The role of the practice frailty nurse



Care Closer to Home Network

North Cumbria, North East England and Hambleton Richmondshire and Whitby on behalf of Gateshead Primary Care Services


A practice nurse providing care for older people living with frailty.


The role of the frailty nurse supports the area’s plan to reduce the number of frail older people who have:

  • avoidable admissions to hospital
  • delayed discharges from hospital.

The need for this has arisen because routine and unscheduled care has not changed in line with the needs of an ageing population. Therefore

  • Many older people are admitted to hospital several times in their last year of life. Some of these admissions will be unavoidable, but in many cases hospital admittance could be avoided by providing alternative forms of urgent care
  • Normal ageing brings lost muscle mass and even a short hospital stay can impact on this further. By avoiding long hospital stays people will experience less deterioration in their general health.
  • Older people can live with several health conditions and a gradual decline may be missed until a crisis occurs – preventative work can help to avoid the person reaching a crisis.


Building on the success of providing an enhanced service to care home residents, a one-year pilot was undertaken in July 2013 leading to substantive posts being introduced in 2015.


The frailty nurse’s role is fundamentally to case manage older people living with complex needs and frailty. Their responsibilities include:

  • undertaking comprehensive assessment and care planning
  • ordering and acting upon diagnostic tests
  • making and receiving referrals
  • making decisions about admitting and discharging from hospital and intermediate care units
  • coordinating and chairing multidisciplinary team meetings
  • building meaningful and caring relationships with the person and their family.

Skills and experience needed:

  • significant experience in the care of older people
  • highly skilled in comprehensive assessment, problem identification and care planning.


While there weren’t any challenges during the pilot or when introducing the posts substantively, thereafter it was noted that it may prove challenging to recruit a significant number of nurses ‘ready to go’ with the same skill set

until wider workforce development initiatives are undertaken.

It is also acknowledged that time was invested in ensuring wider community health and social care teams were made familiar with the nurses and their role.


Working closely with the North of England Commissioning Support Unit and in undertaking robust clinical audits it has been identified that:

Patients managed by practice frailty nurses are admitted to

hospital less and attend the EDs less than older people living with frailty registered with other practices.

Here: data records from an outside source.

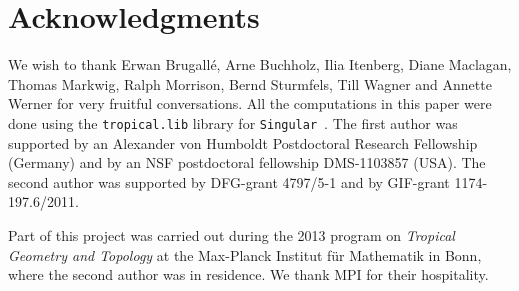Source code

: \documentclass[11pt]{amsart}
\numberwithin{equation}{section}
\theoremstyle{plain}
\theoremstyle{definition}
\theoremstyle{remark}
\begin{document}
\section*{Acknowledgments}
We wish to thank Erwan Brugall\'{e}, Arne Buchholz, Ilia Itenberg,
Diane Maclagan, Thomas Markwig, Ralph Morrison, Bernd
Sturmfels, Till Wagner and Annette Werner for very fruitful
conversations. All the computations in this paper were done using the
\texttt{tropical.lib} library for \texttt{Singular}~\cite{JMM07a}.
The first author was supported by an Alexander von Humboldt
Postdoctoral Research Fellowship (Germany) and by an NSF postdoctoral
fellowship DMS-1103857 (USA). The second author was supported by
DFG-grant 4797/5-1 and by GIF-grant 1174-197.6/2011.

Part of this project was carried out during the 2013 program on \emph{Tropical Geometry and Topology} at the
Max-Planck Institut f\"ur Mathematik in Bonn, where the second author was in
residence. We thank MPI for their hospitality.
\end{document}
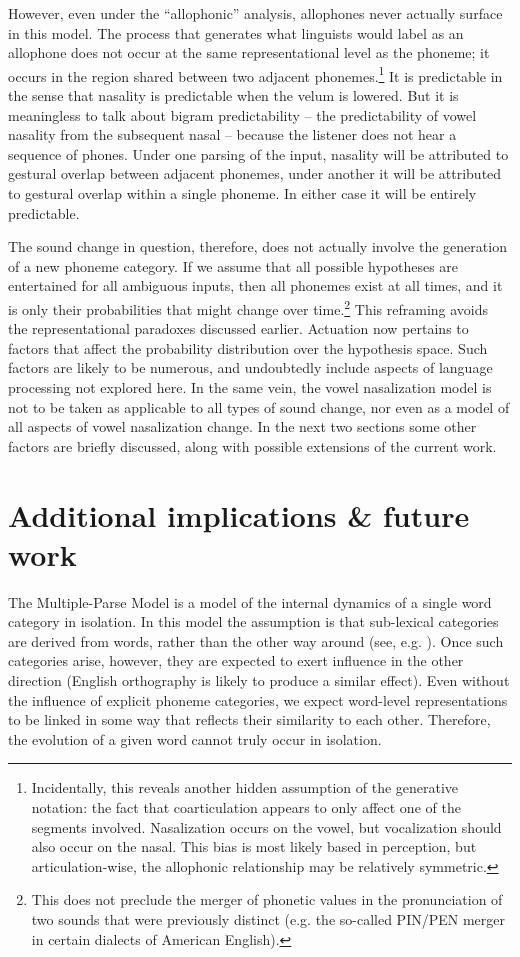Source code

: However, even under the “allophonic” analysis, allophones never
actually surface in this model. The process that generates what linguists
would label as an allophone does not occur at the same representational
level as the phoneme; it occurs in the region shared between two adjacent
phonemes.\footnote{Incidentally, this reveals another hidden assumption of the generative
notation: the fact that coarticulation appears to only affect one
of the segments involved. Nasalization occurs on the vowel, but vocalization
should also occur on the nasal. This bias is most likely based in
perception, but articulation-wise, the allophonic relationship may
be relatively symmetric.} It is predictable in the sense that nasality is predictable when
the velum is lowered. But it is meaningless to talk about bigram predictability
– the predictability of vowel nasality from the subsequent nasal –
because the listener does not hear a sequence of phones. Under one
parsing of the input, nasality will be attributed to gestural
overlap between adjacent phonemes, under another it will be attributed
to gestural overlap within a single phoneme. In either case it will
be entirely predictable. 

The sound change in question, therefore, does not actually involve
the generation of a new phoneme category. If we assume that all possible
hypotheses are entertained for all ambiguous inputs, then all phonemes
exist at all times, and it is only their probabilities that might
change over time.\footnote{This does not preclude the merger of phonetic values in the pronunciation
of two sounds that were previously distinct (e.g. the so-called PIN/PEN
merger in certain dialects of American English).} This reframing avoids the representational paradoxes discussed
earlier. Actuation now pertains to factors that affect the probability
distribution over the hypothesis space. Such factors are likely to
be numerous, and undoubtedly include aspects of language processing
not explored here. In the same vein, the vowel nasalization model
is not to be taken as applicable to all types of sound change, nor
even as a model of all aspects of vowel nasalization change. In
the next two sections some other factors are briefly discussed, along
with possible extensions of the current work.

\section{Additional implications \& future work}

The Multiple-Parse Model is a model of the internal dynamics of a
single word category in isolation. In this model the assumption is
that sub-lexical categories are derived from words, rather than the
other way around (see, e.g. \citealp{beckman2000ontogeny}). Once
such categories arise, however, they are expected to exert influence
in the other direction (English orthography is likely to produce a
similar effect). Even without the influence of explicit phoneme categories,
we expect word-level representations to be linked in some way that
reflects their similarity to each other. Therefore, the evolution of a given
word cannot truly occur in isolation. 

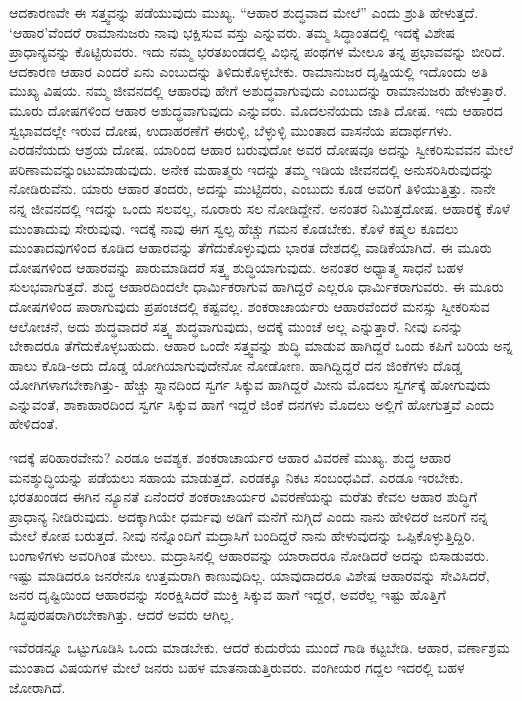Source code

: ಆದಕಾರಣವೇ ಈ ಸತ್ತ್ವವನ್ನು ಪಡೆಯುವುದು ಮುಖ್ಯ. “ಆಹಾರ ಶುದ್ಧವಾದ ಮೇಲೆ” ಎಂದು ಶ್ರುತಿ ಹೇಳುತ್ತದೆ. ‘ಆಹಾರ’ವೆಂದರೆ ರಾಮಾನುಜರು ನಾವು ಭಕ್ಷಿಸುವ ವಸ್ತು ಎನ್ನುವರು. ತಮ್ಮ ಸಿದ್ಧಾಂತದಲ್ಲಿ ಇದಕ್ಕೆ ವಿಶೇಷ ಪ್ರಾಧಾನ್ಯವನ್ನು ಕೊಟ್ಟಿರುವರು. ಇದು ನಮ್ಮ ಭರತಖಂಡದಲ್ಲಿ ವಿಭಿನ್ನ ಪಂಥಗಳ ಮೇಲೂ ತನ್ನ ಪ್ರಭಾವವನ್ನು ಬೀರಿದೆ. ಆದಕಾರಣ ಆಹಾರ ಎಂದರೆ ಏನು ಎಂಬುದನ್ನು ತಿಳಿದುಕೊಳ್ಳಬೇಕು. ರಾಮಾನುಜರ ದೃಷ್ಟಿಯಲ್ಲಿ ಇದೊಂದು ಅತಿ ಮುಖ್ಯ ವಿಷಯ. ನಮ್ಮ ಜೀವನದಲ್ಲಿ ಆಹಾರವು ಹೇಗೆ ಅಶುದ್ಧವಾಗುವುದು ಎಂಬುದನ್ನು ರಾಮಾನುಜರು ಹೇಳುತ್ತಾರೆ. ಮೂರು ದೋಷಗಳಿಂದ ಆಹಾರ ಅಶುದ್ಧವಾಗುವುದು ಎನ್ನುವರು. ಮೊದಲನೆಯದು ಜಾತಿ ದೋಷ. ಇದು ಆಹಾರದ ಸ್ವಭಾವದಲ್ಲೇ ಇರುವ ದೋಷ, ಉದಾಹರಣೆಗೆ ಈರುಳ್ಳಿ, ಬೆಳ್ಳುಳ್ಳಿ ಮುಂತಾದ ವಾಸನೆಯ ಪದಾರ್ಥಗಳು. ಎರಡನೆಯದು ಆಶ್ರಯ ದೋಷ. ಯಾರಿಂದ ಆಹಾರ ಬರುವುದೋ ಅವರ ದೋಷವೂ ಅದನ್ನು ಸ್ವೀಕರಿಸುವವನ ಮೇಲೆ ಪರಿಣಾಮವನ್ನುಂಟುಮಾಡುವುದು. ಅನೇಕ ಮಹಾತ್ಮರು ಇದನ್ನು ತಮ್ಮ ಇಡಿಯ ಜೀವನದಲ್ಲಿ ಅನುಸರಿಸಿರುವುದನ್ನು ನೋಡಿರುವೆನು. ಯಾರು ಆಹಾರ ತಂದರು, ಅದನ್ನು ಮುಟ್ಟಿದರು, ಎಂಬುದು ಕೂಡ ಅವರಿಗೆ ತಿಳಿಯುತ್ತಿತ್ತು. ನಾನೇ ನನ್ನ ಜೀವನದಲ್ಲಿ ಇದನ್ನು ಒಂದು ಸಲವಲ್ಲ, ನೂರಾರು ಸಲ ನೋಡಿದ್ದೇನೆ. ಅನಂತರ ನಿಮಿತ್ತದೋಷ. ಆಹಾರಕ್ಕೆ ಕೊಳೆ ಮುಂತಾದುವು ಸೇರುವುವು. ಇದಕ್ಕೆ ನಾವು ಈಗ ಸ್ವಲ್ಪ ಹೆಚ್ಚು ಗಮನ ಕೊಡಬೇಕು. ಕೊಳೆ ಕಷ್ಮಲ ಕೂದಲು ಮುಂತಾದವುಗಳಿಂದ ಕೂಡಿದ ಆಹಾರವನ್ನು ತೆಗೆದುಕೊಳ್ಳುವುದು ಭಾರತ ದೇಶದಲ್ಲಿ ವಾಡಿಕೆಯಾಗಿದೆ. ಈ ಮೂರು ದೋಷಗಳಿಂದ ಆಹಾರವನ್ನು ಪಾರುಮಾಡಿದರೆ ಸತ್ತ್ವ ಶುದ್ಧಿಯಾಗುವುದು. ಅನಂತರ ಅಧ್ಯಾತ್ಮ ಸಾಧನೆ ಬಹಳ ಸುಲಭವಾಗುತ್ತದೆ. ಶುದ್ಧ ಆಹಾರದಿಂದಲೇ ಧಾರ್ಮಿಕರಾಗುವ ಹಾಗಿದ್ದರೆ ಎಲ್ಲರೂ ಧಾರ್ಮಿಕರಾಗುವರು. ಈ ಮೂರು ದೋಷಗಳಿಂದ ಪಾರಾಗುವುದು ಪ್ರಪಂಚದಲ್ಲಿ ಕಷ್ಟವಲ್ಲ. ಶಂಕರಾಚಾರ್ಯರು ಆಹಾರವೆಂದರೆ ಮನಸ್ಸು ಸ್ವೀಕರಿಸುವ ಆಲೋಚನೆ, ಅದು ಶುದ್ಧವಾದರೆ ಸತ್ತ್ವ ಶುದ್ಧವಾಗುವುದು, ಅದಕ್ಕೆ ಮುಂಚೆ ಅಲ್ಲ ಎನ್ನುತ್ತಾರೆ. ನೀವು ಏನನ್ನು ಬೇಕಾದರೂ ತೆಗೆದುಕೊಳ್ಳಬಹುದು. ಆಹಾರ ಒಂದೇ ಸತ್ತ್ವವನ್ನು ಶುದ್ಧಿ ಮಾಡುವ ಹಾಗಿದ್ದರೆ ಒಂದು ಕಪಿಗೆ ಬರಿಯ ಅನ್ನ ಹಾಲು ಕೊಡಿ-ಅದು ದೊಡ್ಡ ಯೋಗಿಯಾಗುವುದೇನೋ ನೋಡೋಣ. ಹಾಗಿದ್ದಿದ್ದರೆ ದನ ಜಿಂಕೆಗಳು ದೊಡ್ಡ ಯೋಗಿಗಳಾಗಬೇಕಾಗಿತ್ತು- ಹೆಚ್ಚು ಸ್ನಾನದಿಂದ ಸ್ವರ್ಗ ಸಿಕ್ಕುವ ಹಾಗಿದ್ದರೆ ಮೀನು ಮೊದಲು ಸ್ವರ್ಗಕ್ಕೆ ಹೋಗುವುದು ಎನ್ನುವಂತೆ, ಶಾಕಾಹಾರದಿಂದ ಸ್ವರ್ಗ ಸಿಕ್ಕುವ ಹಾಗೆ ಇದ್ದರೆ ಜಿಂಕೆ ದನಗಳು ಮೊದಲು ಅಲ್ಲಿಗೆ ಹೋಗುತ್ತವೆ ಎಂದು ಹೇಳಿದಂತೆ.

ಇದಕ್ಕೆ ಪರಿಹಾರವೇನು? ಎರಡೂ ಅವಶ್ಯಕ. ಶಂಕರಾಚಾರ್ಯರ ಆಹಾರ ವಿವರಣೆ ಮುಖ್ಯ. ಶುದ್ಧ ಆಹಾರ ಮನಶ್ಶುದ್ಧಿಯನ್ನು ಪಡೆಯಲು ಸಹಾಯ ಮಾಡುತ್ತದೆ. ಎರಡಕ್ಕೂ ನಿಕಟ ಸಂಬಂಧವಿದೆ. ಎರಡೂ ಇರಬೇಕು. ಭರತಖಂಡದ ಈಗಿನ ನ್ಯೂನತೆ ಏನೆಂದರೆ ಶಂಕರಾಚಾರ್ಯರ ವಿವರಣೆಯನ್ನು ಮರೆತು ಕೇವಲ ಆಹಾರ ಶುದ್ಧಿಗೆ ಪ್ರಾಧಾನ್ಯ ನೀಡಿರುವುದು. ಅದಕ್ಕಾಗಿಯೇ ಧರ್ಮವು ಅಡಿಗೆ ಮನೆಗೆ ನುಗ್ಗಿದೆ ಎಂದು ನಾನು ಹೇಳಿದರೆ ಜನರಿಗೆ ನನ್ನ ಮೇಲೆ ಕೋಪ ಬರುತ್ತದೆ. ನೀವು ನನ್ನೊಂದಿಗೆ ಮದ್ರಾಸಿಗೆ ಬಂದಿದ್ದರೆ ನಾನು ಹೇಳುವುದನ್ನು ಒಪ್ಪಿಕೊಳ್ಳುತ್ತಿದ್ದಿರಿ. ಬಂಗಾಳಿಗಳು ಅವರಿಗಿಂತ ಮೇಲು. ಮದ್ರಾಸಿನಲ್ಲಿ ಆಹಾರವನ್ನು ಯಾರಾದರೂ ನೋಡಿದರೆ ಅದನ್ನು ಬಿಸಾಡುವರು. ಇಷ್ಟು ಮಾಡಿದರೂ ಜನರೇನೂ ಉತ್ತಮರಾಗಿ ಕಾಣುವುದಿಲ್ಲ. ಯಾವುದಾದರೂ ವಿಶೇಷ ಆಹಾರವನ್ನು ಸೇವಿಸಿದರೆ, ಜನರ ದೃಷ್ಟಿಯಿಂದ ಆಹಾರವನ್ನು ಸಂರಕ್ಷಿಸಿದರೆ ಮುಕ್ತಿ ಸಿಕ್ಕುವ ಹಾಗೆ ಇದ್ದರೆ, ಅವರೆಲ್ಲ ಇಷ್ಟು ಹೊತ್ತಿಗೆ ಸಿದ್ಧಪುರಷರಾಗಿರಬೇಕಾಗಿತ್ತು. ಆದರೆ ಅವರು ಆಗಿಲ್ಲ.

ಇವೆರಡನ್ನೂ ಒಟ್ಟುಗೂಡಿಸಿ ಒಂದು ಮಾಡಬೇಕು. ಆದರೆ ಕುದುರೆಯ ಮುಂದೆ ಗಾಡಿ ಕಟ್ಟಬೇಡಿ. ಆಹಾರ, ವರ್ಣಾಶ್ರಮ ಮುಂತಾದ ವಿಷಯಗಳ ಮೇಲೆ ಜನರು ಬಹಳ ಮಾತನಾಡುತ್ತಿರುವರು. ವಂಗೀಯರ ಗದ್ದಲ ಇದರಲ್ಲಿ ಬಹಳ ಜೋರಾಗಿದೆ.

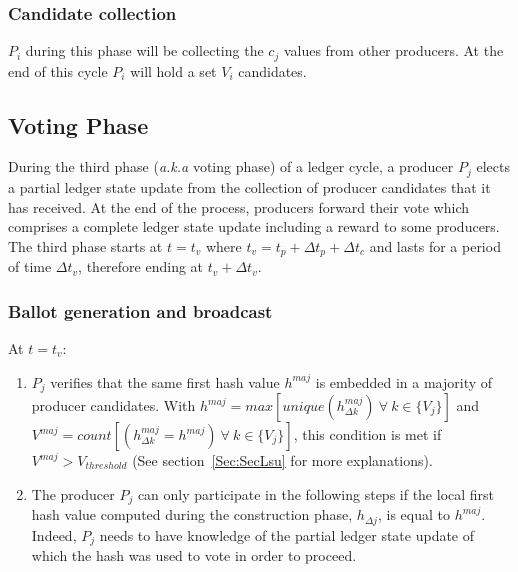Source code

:\documentclass{article}
\begin{document}
\subsubsection{Candidate collection}

$P_i$ during this phase will be collecting the $c_j$ values from other producers. At the end of this cycle $P_i$ will hold a set $V_i$ candidates.



\subsection{Voting Phase}

During the third phase (\textit{a.k.a} voting phase) of a ledger cycle, a producer $P_j$ elects a partial ledger state update from the collection of producer candidates that it has received. At the end of the process, producers forward their vote which comprises a complete ledger state update including a reward to some producers. \\

The third phase starts at $t = t_v$ where $t_v = t_p + \Delta t_{p} + \Delta t_{c}$ and lasts for a period of time $\Delta t_{v}$, therefore ending at $t_v+\Delta t_{v}$.


\subsubsection{Ballot generation and broadcast}
At $t = t_v$:
\begin{enumerate}
\item $P_j$ verifies that the same first hash value $h^{maj}$ is embedded in a majority of producer candidates. With $h^{maj} = max[unique(h^{maj}_{\Delta k})~\forall~k\in\{V_j\}]$ and $V^{maj} = count[(h^{maj}_{\Delta k} = h^{maj})~\forall~k\in\{V_j\}]$, this condition is met if $V^{maj} > V_{threshold}$ (See section~\ref{Sec:SecLsu} for more explanations). 
\item The producer $P_j$ can only participate in the following steps if the local first hash value computed during the construction phase, $h_{\Delta j}$, is equal to $h^{maj}$. Indeed, $P_j$ needs to have knowledge of the partial ledger state update of which the hash was used to vote in order to proceed. 
\end{enumerate}
 
\end{document}
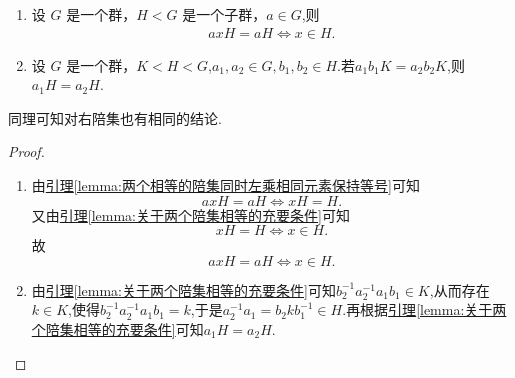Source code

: \documentclass[../../main.tex]{subfiles}
\begin{document}
\begin{corollary}\label{corollary:关于两个陪集相等的充要条件推论}
\begin{enumerate}[(1)]
\item 设 \(G\) 是一个群，\(H < G\) 是一个子群，\(a \in G\),则
\begin{align*}
axH=aH \iff x\in H.
\end{align*}

\item 设 \(G\) 是一个群，$K<H<G$,$a_1,a_2\in G,b_1,b_2 \in H$.若$a_1b_1K=a_2b_2K$,则$a_1H=a_2H$.
\end{enumerate}
\end{corollary}
\begin{note}
同理可知对右陪集也有相同的结论.
\end{note}
\begin{proof}
\begin{enumerate}[(1)]
\item 由\hyperref[lemma:两个相等的陪集同时左乘相同元素保持等号]{引理\ref{lemma:两个相等的陪集同时左乘相同元素保持等号}}可知\[axH=aH \iff xH=H.\]
又由\hyperref[lemma:关于两个陪集相等的充要条件]{引理\ref{lemma:关于两个陪集相等的充要条件}}可知\[xH=H \iff x\in H.\]故\[axH=aH \iff x\in H.\]

\item 由\hyperref[lemma:关于两个陪集相等的充要条件]{引理\ref{lemma:关于两个陪集相等的充要条件}}可知$b_{2}^{-1}a_{2}^{-1}a_1b_1\in K$,从而存在$k\in K$,使得$b_{2}^{-1}a_{2}^{-1}a_1b_1=k$,于是$a_2^{-1}a_1=b_2kb_{1}^{-1}\in H.$再根据\hyperref[lemma:关于两个陪集相等的充要条件]{引理\ref{lemma:关于两个陪集相等的充要条件}}可知$a_1H=a_2H.$
\end{enumerate}
\end{proof}
\end{document}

This is not because they are working with patients who have less long-term conditions, are from more affluent areas and are less likely to be housebound.

More information can be found at Frailty nursing: Neither traditional practice nursing nor traditional community nursing.

Case study

Jackie was referred to the practice frailty nurse by his GP who noted that, for the first time in more than 20 years, he hadn’t attended his annual long-term condition review appointments. Jackie, who had recently been widowed, had been categorised as

extremely frail on the electronic frailty index (eFI), a software system used in primary care. For the first time in his 82 years he was living alone, a major life event for anyone, but particularly overwhelming for someone already living with frailty and complex needs. A comprehensive geriatric assessment was undertaken by the nurse and Jackie’s needs were identified and a care plan drawn up. Referrals were made to other disciplines as appropriate and over the course of 30 months Jackie was ‘case managed’ by the practice frailty nurse and supported by the independent care sector for assistance with personal care. He was appropriately admitted to hospital on two occasions but had care crises managed on another six occasions by community health and care services.